Will 110 gal of water ruin my foundation?

I just purchased two of WaterPrepared’s 55 gal water tanks: https://waterprepared.com/products/blue-55-gallon-water-storage-tank. My plan was to store them in a corner of our outdoor shed, which is built on a concrete foundation. When I went to clear out that part of the shed, I noticed that there is severe cracking in the foundation all along the wall. See photo.


I don’t know if this is caused by:

1) the 400 lbs of water that is already stored on that side of the shed in 5 gal containers. But the water wasn’t stored in that corner–the row of 5 gal containers starts on the cardboard on the left side of the photo.

2) the current drought which is drying up our clay soil so that it contracts underneath the foundation. This is a major problem in our area; we have to put soaker hoses around our home’s slab foundation to keep it evenly moist or it will crack. We don’t have soaker hoses around the shed.

It’s only a shed, so I’m not very concerned about the foundation cracks. But I don’t want them to get majorly worse, like having that side of the shed sink 3 inches into the ground! Do I need to find a different place for the two 55 gal water tanks? Maybe putting them on the other side of the shed would be sufficient. I had hoped to be able to stack them in order to save space, which would mean about 900 lbs resting on about 4 sq. feet of space.


  • Comments (7)

    • 1

      Does the door, walls, and roof all look straight and level? Those might be signs of sinkage that would be an issue but maybe if those are all good then the crack might not mean it’s too bad… 

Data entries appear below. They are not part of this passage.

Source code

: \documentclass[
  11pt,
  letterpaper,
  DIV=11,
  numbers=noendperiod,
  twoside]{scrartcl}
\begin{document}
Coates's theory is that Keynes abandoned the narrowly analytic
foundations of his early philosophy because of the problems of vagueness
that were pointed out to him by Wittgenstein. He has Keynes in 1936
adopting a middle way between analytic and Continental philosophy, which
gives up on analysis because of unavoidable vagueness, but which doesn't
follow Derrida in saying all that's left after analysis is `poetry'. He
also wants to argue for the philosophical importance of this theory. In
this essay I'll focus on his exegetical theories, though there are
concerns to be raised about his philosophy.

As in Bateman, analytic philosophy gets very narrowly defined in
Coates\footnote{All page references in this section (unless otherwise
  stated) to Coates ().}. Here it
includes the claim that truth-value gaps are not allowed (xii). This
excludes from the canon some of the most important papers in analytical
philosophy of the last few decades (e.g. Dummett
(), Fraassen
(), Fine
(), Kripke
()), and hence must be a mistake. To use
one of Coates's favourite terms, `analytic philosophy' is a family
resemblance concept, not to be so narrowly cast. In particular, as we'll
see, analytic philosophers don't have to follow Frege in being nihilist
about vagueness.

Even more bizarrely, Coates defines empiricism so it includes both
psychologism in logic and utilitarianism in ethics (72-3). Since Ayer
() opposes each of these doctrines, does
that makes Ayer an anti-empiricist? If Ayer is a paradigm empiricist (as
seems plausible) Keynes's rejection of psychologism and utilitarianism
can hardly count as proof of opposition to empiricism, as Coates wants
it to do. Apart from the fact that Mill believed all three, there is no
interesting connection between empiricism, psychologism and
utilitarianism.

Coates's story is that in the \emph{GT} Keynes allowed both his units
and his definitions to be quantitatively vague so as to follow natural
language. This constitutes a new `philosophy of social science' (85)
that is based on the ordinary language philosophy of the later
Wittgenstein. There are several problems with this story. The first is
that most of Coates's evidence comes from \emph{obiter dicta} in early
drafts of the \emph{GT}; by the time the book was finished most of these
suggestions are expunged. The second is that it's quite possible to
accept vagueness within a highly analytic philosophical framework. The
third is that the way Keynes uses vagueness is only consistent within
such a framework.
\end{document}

      I don’t know enough about foundation issues to know what might be causing it or if 900lbs of water would cause it to worsen.  I know too much water can cause issues, but I didn’t know that too little water could cause it as well. 

    • 2

      Hard to speculate. Place a straight edge across the crack, if both sides are level it is probably shrinkage, if not level it’s probably settling. The strength will depend mostly on how much reinforcement there is in the slab and how thick, for a shed maybe not much.

      At any rate, I’d at least lay down a couple of 4x4s to distribute the weight. Be careful, 500# up in the air could squash someone if it is unbalanced or gets that way.

      • 1

        Good tip to lay down some boards to distribute the weight. That would be an important tip to prevent further damage.

    • 3

      The pieces of concrete that have broken from the main slab will sink and continue to sink unless you repair the slab. Bad news, I know, but I speak from experience.

      Once I discovered the corner of my work shop slab had cracked and broken I stopped stacking anything in the corner, but the piece still sinks a little more after every heavy rain, and now after three years the corner of the shop (walls, ceiling, etc.) are sinking with it to the point the door doesn’t open or close properly.

      Getting a quote for repair, but have been told it will have to be cut away, dug up, and re-poured. If they find the foundation underneath (if there is one but not likely) is also broken, the cost will go up.

      • 1

        Thanks for the feedback!

      • 2

        If it is just a small detached shed, the foundation probably is not very thick. Might be a fun project to dig out the sides and pour in more cement to stabilize it. Should be much safer to do on your own than doing it on your house.